PROBLEM DETAILS: Retype each entry below exactly. Do not carry any image over.
== EXERCISE DATA ==
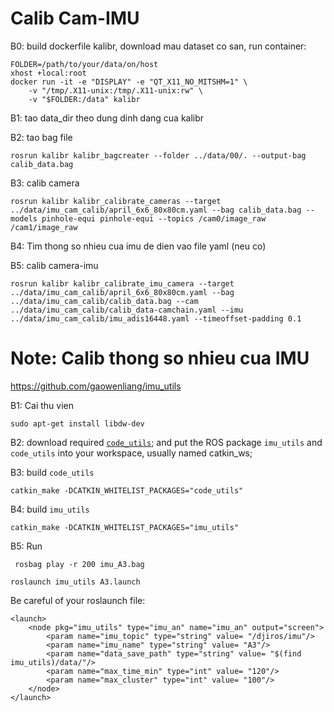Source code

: # Calib Cam-IMU
B0: build dockerfile kalibr, download mau dataset co san, run container:

```
FOLDER=/path/to/your/data/on/host
xhost +local:root
docker run -it -e "DISPLAY" -e "QT_X11_NO_MITSHM=1" \
    -v "/tmp/.X11-unix:/tmp/.X11-unix:rw" \
    -v "$FOLDER:/data" kalibr
```

B1: tao data_dir theo dung dinh dang cua kalibr

B2: tao bag file

```
rosrun kalibr kalibr_bagcreater --folder ../data/00/. --output-bag calib_data.bag
```

B3: calib camera

```
rosrun kalibr kalibr_calibrate_cameras --target ../data/imu_cam_calib/april_6x6_80x80cm.yaml --bag calib_data.bag --models pinhole-equi pinhole-equi --topics /cam0/image_raw /cam1/image_raw
```

B4: Tim thong so nhieu cua imu de dien vao file yaml (neu co)

B5: calib camera-imu

```
rosrun kalibr kalibr_calibrate_imu_camera --target ../data/imu_cam_calib/april_6x6_80x80cm.yaml --bag ../data/imu_cam_calib/calib_data.bag --cam ../data/imu_cam_calib/calib_data-camchain.yaml --imu ../data/imu_cam_calib/imu_adis16448.yaml --timeoffset-padding 0.1
```

# Note: Calib thong so nhieu cua IMU

https://github.com/gaowenliang/imu_utils

B1: Cai thu vien

```
sudo apt-get install libdw-dev
```

B2: download required [`code_utils`](https://github.com/gaowenliang/code_utils "code_utils"); and put the ROS package `imu_utils` and `code_utils` into your workspace, usually named catkin_ws;

B3: build `code_utils`

```
catkin_make -DCATKIN_WHITELIST_PACKAGES="code_utils"
```

B4: build `imu_utils`

```
catkin_make -DCATKIN_WHITELIST_PACKAGES="imu_utils"
```

B5: Run

```
 rosbag play -r 200 imu_A3.bag
```


```
roslaunch imu_utils A3.launch
```

Be careful of your roslaunch file:

```
<launch>
    <node pkg="imu_utils" type="imu_an" name="imu_an" output="screen">
        <param name="imu_topic" type="string" value= "/djiros/imu"/>
        <param name="imu_name" type="string" value= "A3"/>
        <param name="data_save_path" type="string" value= "$(find imu_utils)/data/"/>
        <param name="max_time_min" type="int" value= "120"/>
        <param name="max_cluster" type="int" value= "100"/>
    </node>
</launch>
```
===
EXERCISE RESPONSE:
Source code

: # Calib Cam-IMU
B0: build dockerfile kalibr, download mau dataset co san, run container:

```
FOLDER=/path/to/your/data/on/host
xhost +local:root
docker run -it -e "DISPLAY" -e "QT_X11_NO_MITSHM=1" \
    -v "/tmp/.X11-unix:/tmp/.X11-unix:rw" \
    -v "$FOLDER:/data" kalibr
```

B1: tao data_dir theo dung dinh dang cua kalibr

B2: tao bag file

```
rosrun kalibr kalibr_bagcreater --folder ../data/00/. --output-bag calib_data.bag
```

B3: calib camera

```
rosrun kalibr kalibr_calibrate_cameras --target ../data/imu_cam_calib/april_6x6_80x80cm.yaml --bag calib_data.bag --models pinhole-equi pinhole-equi --topics /cam0/image_raw /cam1/image_raw
```

B4: Tim thong so nhieu cua imu de dien vao file yaml (neu co)

B5: calib camera-imu

```
rosrun kalibr kalibr_calibrate_imu_camera --target ../data/imu_cam_calib/april_6x6_80x80cm.yaml --bag ../data/imu_cam_calib/calib_data.bag --cam ../data/imu_cam_calib/calib_data-camchain.yaml --imu ../data/imu_cam_calib/imu_adis16448.yaml --timeoffset-padding 0.1
```

# Note: Calib thong so nhieu cua IMU

https://github.com/gaowenliang/imu_utils

B1: Cai thu vien

```
sudo apt-get install libdw-dev
```

B2: download required [`code_utils`](https://github.com/gaowenliang/code_utils "code_utils"); and put the ROS package `imu_utils` and `code_utils` into your workspace, usually named catkin_ws;

B3: build `code_utils`

```
catkin_make -DCATKIN_WHITELIST_PACKAGES="code_utils"
```

B4: build `imu_utils`

```
catkin_make -DCATKIN_WHITELIST_PACKAGES="imu_utils"
```

B5: Run

```
 rosbag play -r 200 imu_A3.bag
```


```
roslaunch imu_utils A3.launch
```

Be careful of your roslaunch file:

```
<launch>
    <node pkg="imu_utils" type="imu_an" name="imu_an" output="screen">
        <param name="imu_topic" type="string" value= "/djiros/imu"/>
        <param name="imu_name" type="string" value= "A3"/>
        <param name="data_save_path" type="string" value= "$(find imu_utils)/data/"/>
        <param name="max_time_min" type="int" value= "120"/>
        <param name="max_cluster" type="int" value= "100"/>
    </node>
</launch>
```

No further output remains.